## How to complete this task
Given the records below, pull every line with the word "mProgressModel" into the answer.

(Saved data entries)
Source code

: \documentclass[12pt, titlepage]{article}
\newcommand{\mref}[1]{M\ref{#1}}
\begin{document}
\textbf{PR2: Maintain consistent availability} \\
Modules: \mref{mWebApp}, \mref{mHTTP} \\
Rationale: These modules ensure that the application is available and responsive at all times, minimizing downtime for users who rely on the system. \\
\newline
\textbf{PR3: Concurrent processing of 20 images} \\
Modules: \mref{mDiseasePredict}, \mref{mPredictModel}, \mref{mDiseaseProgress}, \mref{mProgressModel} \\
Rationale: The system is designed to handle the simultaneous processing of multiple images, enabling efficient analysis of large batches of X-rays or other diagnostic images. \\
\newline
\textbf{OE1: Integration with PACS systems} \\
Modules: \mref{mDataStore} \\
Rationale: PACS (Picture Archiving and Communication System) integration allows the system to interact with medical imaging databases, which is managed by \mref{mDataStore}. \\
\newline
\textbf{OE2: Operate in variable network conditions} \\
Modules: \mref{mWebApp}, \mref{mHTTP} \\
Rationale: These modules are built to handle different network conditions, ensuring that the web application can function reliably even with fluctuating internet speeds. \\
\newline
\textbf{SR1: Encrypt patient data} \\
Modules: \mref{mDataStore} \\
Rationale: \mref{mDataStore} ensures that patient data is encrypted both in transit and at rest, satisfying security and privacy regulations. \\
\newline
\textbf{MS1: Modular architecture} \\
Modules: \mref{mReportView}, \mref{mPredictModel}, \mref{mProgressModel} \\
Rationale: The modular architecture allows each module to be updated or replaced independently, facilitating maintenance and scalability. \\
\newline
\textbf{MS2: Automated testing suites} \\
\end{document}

---

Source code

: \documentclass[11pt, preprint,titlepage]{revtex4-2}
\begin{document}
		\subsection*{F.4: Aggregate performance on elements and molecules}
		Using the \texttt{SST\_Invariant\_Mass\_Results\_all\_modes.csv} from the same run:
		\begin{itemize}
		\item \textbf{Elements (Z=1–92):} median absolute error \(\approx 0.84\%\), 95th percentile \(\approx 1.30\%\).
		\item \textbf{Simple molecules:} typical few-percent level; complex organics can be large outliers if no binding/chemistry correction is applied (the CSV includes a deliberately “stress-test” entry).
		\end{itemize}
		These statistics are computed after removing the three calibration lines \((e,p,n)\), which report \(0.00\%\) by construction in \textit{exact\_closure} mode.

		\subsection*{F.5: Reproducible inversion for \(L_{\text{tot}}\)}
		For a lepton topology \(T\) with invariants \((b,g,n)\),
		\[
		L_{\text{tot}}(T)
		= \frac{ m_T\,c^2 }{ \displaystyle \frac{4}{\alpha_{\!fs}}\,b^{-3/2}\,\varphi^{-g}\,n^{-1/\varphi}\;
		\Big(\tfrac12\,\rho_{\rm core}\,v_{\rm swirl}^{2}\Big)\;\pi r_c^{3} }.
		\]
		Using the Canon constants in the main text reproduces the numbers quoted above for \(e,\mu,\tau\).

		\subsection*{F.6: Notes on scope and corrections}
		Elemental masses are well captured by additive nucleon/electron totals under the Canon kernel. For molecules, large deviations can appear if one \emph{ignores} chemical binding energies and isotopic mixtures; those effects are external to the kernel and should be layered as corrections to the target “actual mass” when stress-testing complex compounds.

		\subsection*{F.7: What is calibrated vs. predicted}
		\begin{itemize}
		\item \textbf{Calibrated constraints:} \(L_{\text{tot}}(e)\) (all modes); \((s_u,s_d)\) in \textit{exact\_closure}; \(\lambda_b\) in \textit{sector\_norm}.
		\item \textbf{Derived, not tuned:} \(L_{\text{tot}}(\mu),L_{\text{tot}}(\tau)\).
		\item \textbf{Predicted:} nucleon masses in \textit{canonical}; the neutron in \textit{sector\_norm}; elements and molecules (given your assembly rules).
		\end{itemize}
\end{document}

* * *

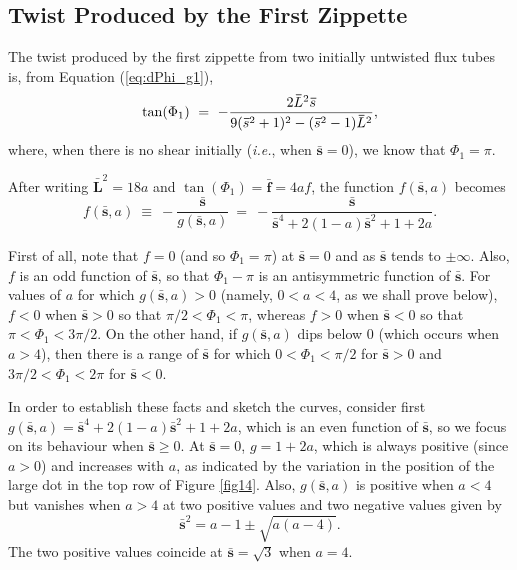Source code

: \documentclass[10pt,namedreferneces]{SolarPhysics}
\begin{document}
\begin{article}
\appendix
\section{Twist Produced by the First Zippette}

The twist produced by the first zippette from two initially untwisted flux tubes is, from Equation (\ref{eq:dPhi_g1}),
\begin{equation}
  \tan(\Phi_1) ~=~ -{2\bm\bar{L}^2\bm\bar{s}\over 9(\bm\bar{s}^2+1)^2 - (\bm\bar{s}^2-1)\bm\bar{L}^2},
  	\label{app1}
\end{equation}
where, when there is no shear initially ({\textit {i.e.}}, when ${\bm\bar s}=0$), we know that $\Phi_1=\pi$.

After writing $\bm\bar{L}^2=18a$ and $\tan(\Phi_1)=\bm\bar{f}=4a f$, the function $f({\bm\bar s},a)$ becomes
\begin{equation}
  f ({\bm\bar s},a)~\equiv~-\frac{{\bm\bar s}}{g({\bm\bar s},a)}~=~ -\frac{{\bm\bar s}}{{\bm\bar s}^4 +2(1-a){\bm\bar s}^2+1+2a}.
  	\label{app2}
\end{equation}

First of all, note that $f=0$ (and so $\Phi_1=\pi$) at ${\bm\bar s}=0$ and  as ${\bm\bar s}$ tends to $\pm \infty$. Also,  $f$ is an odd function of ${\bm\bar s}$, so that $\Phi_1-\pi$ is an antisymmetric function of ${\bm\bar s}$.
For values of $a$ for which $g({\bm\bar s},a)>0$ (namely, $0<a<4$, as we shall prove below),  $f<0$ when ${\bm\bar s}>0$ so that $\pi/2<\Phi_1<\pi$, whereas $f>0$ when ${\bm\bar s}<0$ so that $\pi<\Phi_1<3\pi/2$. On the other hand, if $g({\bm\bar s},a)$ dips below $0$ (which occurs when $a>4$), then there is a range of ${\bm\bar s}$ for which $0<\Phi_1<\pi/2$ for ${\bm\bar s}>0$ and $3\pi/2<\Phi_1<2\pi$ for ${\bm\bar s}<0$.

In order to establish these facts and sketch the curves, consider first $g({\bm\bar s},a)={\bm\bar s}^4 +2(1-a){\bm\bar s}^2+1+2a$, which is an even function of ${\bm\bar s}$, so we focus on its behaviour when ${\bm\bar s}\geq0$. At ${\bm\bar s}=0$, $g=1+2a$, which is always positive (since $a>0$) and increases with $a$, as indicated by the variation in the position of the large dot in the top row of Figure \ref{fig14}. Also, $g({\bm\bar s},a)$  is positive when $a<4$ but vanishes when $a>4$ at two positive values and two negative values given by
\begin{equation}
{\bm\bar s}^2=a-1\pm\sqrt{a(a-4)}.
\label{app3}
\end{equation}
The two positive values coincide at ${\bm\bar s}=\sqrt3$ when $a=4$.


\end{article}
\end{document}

## Solved problem
Modules: \mref{mDiseasePredict}, \mref{mPredictModel}, \mref{mDiseaseProgress}, \mref{mProgressModel} \\
Modules: \mref{mReportView}, \mref{mPredictModel}, \mref{mProgressModel} \\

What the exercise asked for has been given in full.